Records drawn from a dataset
>>>>>

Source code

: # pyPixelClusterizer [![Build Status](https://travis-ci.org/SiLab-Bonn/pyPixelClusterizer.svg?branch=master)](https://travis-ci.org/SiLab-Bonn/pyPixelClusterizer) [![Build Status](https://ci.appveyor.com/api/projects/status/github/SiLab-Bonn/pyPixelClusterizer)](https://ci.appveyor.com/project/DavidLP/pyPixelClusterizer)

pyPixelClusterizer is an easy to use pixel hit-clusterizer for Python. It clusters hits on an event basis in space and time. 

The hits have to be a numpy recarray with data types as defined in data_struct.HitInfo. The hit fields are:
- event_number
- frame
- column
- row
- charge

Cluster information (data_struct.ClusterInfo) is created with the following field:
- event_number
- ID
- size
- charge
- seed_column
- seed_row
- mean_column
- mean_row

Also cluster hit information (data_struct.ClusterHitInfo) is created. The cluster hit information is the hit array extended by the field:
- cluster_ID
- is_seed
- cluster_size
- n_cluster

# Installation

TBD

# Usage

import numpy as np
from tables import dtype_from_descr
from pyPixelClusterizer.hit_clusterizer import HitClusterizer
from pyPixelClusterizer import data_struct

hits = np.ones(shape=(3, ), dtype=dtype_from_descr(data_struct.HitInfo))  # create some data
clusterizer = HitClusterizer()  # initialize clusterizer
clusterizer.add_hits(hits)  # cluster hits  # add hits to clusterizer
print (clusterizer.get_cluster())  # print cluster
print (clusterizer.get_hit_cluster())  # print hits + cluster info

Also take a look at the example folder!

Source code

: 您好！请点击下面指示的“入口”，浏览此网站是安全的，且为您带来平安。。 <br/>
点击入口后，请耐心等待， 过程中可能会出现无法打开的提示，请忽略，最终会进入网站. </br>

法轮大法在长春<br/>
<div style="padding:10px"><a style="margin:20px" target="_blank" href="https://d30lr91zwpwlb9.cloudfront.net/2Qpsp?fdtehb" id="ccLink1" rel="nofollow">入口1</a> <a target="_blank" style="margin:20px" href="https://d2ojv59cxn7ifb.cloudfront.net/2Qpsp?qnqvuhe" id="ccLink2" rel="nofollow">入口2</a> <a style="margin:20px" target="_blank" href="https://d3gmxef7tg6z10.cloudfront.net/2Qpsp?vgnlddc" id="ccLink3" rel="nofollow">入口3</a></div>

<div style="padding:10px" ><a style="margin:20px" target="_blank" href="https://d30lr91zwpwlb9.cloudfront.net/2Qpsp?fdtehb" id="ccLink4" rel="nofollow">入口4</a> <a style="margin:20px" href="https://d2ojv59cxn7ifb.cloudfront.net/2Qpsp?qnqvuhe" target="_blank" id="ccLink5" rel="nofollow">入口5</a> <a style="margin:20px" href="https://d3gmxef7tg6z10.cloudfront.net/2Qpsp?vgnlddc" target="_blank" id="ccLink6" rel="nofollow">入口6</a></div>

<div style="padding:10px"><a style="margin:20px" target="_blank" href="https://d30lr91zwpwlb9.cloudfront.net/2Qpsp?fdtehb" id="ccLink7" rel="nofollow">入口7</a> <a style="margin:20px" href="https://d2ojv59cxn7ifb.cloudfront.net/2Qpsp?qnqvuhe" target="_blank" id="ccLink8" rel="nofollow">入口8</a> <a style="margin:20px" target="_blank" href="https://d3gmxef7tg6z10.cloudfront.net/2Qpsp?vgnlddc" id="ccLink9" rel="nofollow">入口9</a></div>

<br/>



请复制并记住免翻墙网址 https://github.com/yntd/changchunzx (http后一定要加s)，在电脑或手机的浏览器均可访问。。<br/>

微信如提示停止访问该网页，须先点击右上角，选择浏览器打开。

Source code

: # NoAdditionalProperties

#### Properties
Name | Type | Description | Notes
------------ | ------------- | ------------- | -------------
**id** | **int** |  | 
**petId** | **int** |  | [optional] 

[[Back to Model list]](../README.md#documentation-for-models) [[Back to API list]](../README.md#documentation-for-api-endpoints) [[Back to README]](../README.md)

<<<<<
>>>>>

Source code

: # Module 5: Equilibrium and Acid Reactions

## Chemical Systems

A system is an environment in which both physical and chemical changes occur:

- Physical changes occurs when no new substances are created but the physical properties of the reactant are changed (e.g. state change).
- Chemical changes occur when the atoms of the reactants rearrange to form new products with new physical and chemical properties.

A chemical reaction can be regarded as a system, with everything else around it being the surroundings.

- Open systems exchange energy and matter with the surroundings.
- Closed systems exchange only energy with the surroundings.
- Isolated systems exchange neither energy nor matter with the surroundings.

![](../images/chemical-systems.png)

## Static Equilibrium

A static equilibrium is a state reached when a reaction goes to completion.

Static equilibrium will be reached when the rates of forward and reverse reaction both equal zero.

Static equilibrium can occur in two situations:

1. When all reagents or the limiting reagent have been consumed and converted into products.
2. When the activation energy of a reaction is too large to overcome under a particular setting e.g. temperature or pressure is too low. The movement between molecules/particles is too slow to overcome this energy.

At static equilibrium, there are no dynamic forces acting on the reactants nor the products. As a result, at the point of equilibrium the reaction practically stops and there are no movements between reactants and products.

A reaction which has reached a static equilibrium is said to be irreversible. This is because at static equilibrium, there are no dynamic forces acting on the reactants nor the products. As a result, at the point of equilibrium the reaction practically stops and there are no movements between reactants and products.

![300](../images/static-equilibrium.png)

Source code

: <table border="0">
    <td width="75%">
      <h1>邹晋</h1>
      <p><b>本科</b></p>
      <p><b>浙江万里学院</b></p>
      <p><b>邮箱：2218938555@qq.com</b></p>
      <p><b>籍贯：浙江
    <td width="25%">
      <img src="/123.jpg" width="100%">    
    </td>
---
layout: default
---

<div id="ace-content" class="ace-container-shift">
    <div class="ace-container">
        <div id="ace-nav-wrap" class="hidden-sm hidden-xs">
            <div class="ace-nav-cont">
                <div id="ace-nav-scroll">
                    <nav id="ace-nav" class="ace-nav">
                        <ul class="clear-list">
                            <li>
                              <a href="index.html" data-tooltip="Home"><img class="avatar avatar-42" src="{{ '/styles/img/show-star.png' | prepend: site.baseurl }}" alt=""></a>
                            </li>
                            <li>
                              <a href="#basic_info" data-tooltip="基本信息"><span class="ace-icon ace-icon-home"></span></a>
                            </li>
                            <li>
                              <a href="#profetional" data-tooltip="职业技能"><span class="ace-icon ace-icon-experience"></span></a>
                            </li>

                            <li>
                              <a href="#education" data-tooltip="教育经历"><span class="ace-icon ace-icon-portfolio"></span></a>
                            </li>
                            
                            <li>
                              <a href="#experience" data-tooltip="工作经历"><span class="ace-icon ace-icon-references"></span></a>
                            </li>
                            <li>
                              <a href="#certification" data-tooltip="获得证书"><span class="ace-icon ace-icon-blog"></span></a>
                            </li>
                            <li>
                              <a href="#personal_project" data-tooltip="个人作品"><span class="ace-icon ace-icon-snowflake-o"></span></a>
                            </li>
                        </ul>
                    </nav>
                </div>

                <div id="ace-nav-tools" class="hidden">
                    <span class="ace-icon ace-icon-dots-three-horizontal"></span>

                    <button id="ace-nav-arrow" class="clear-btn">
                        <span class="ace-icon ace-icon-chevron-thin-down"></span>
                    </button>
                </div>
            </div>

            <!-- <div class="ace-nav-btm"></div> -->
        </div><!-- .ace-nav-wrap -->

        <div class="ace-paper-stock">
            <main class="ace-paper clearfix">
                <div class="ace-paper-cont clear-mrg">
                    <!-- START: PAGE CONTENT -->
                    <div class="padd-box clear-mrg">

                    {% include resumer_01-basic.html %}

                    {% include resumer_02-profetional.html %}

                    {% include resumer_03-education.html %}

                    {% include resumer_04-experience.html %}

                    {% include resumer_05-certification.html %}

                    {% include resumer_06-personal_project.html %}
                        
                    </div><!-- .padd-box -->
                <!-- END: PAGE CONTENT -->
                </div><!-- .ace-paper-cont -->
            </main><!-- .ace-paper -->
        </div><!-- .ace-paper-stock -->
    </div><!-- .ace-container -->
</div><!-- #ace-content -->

<<<<<
>>>>>

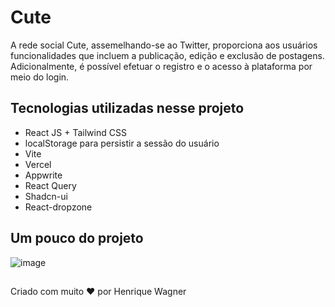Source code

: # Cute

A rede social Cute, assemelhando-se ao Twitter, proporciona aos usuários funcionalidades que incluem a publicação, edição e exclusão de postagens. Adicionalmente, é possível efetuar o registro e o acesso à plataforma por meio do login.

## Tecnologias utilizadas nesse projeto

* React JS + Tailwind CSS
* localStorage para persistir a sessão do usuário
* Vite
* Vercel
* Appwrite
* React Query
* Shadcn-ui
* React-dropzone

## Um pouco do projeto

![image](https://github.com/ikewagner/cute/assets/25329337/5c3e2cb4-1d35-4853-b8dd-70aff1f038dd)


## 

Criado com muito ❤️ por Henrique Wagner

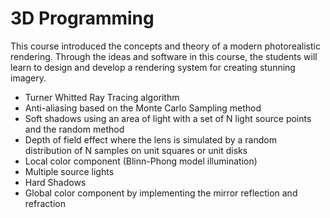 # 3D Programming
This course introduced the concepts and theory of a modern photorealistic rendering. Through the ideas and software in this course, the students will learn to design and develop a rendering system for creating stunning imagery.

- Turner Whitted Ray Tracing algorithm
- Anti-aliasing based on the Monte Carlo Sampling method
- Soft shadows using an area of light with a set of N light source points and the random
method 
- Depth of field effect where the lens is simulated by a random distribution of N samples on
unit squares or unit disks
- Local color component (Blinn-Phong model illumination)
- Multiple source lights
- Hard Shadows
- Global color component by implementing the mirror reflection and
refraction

<<<<<

Throughout the data above, copy all lines where the word "acting" is found.

At static equilibrium, there are no dynamic forces acting on the reactants nor the products. As a result, at the point of equilibrium the reaction practically stops and there are no movements between reactants and products.
A reaction which has reached a static equilibrium is said to be irreversible. This is because at static equilibrium, there are no dynamic forces acting on the reactants nor the products. As a result, at the point of equilibrium the reaction practically stops and there are no movements between reactants and products.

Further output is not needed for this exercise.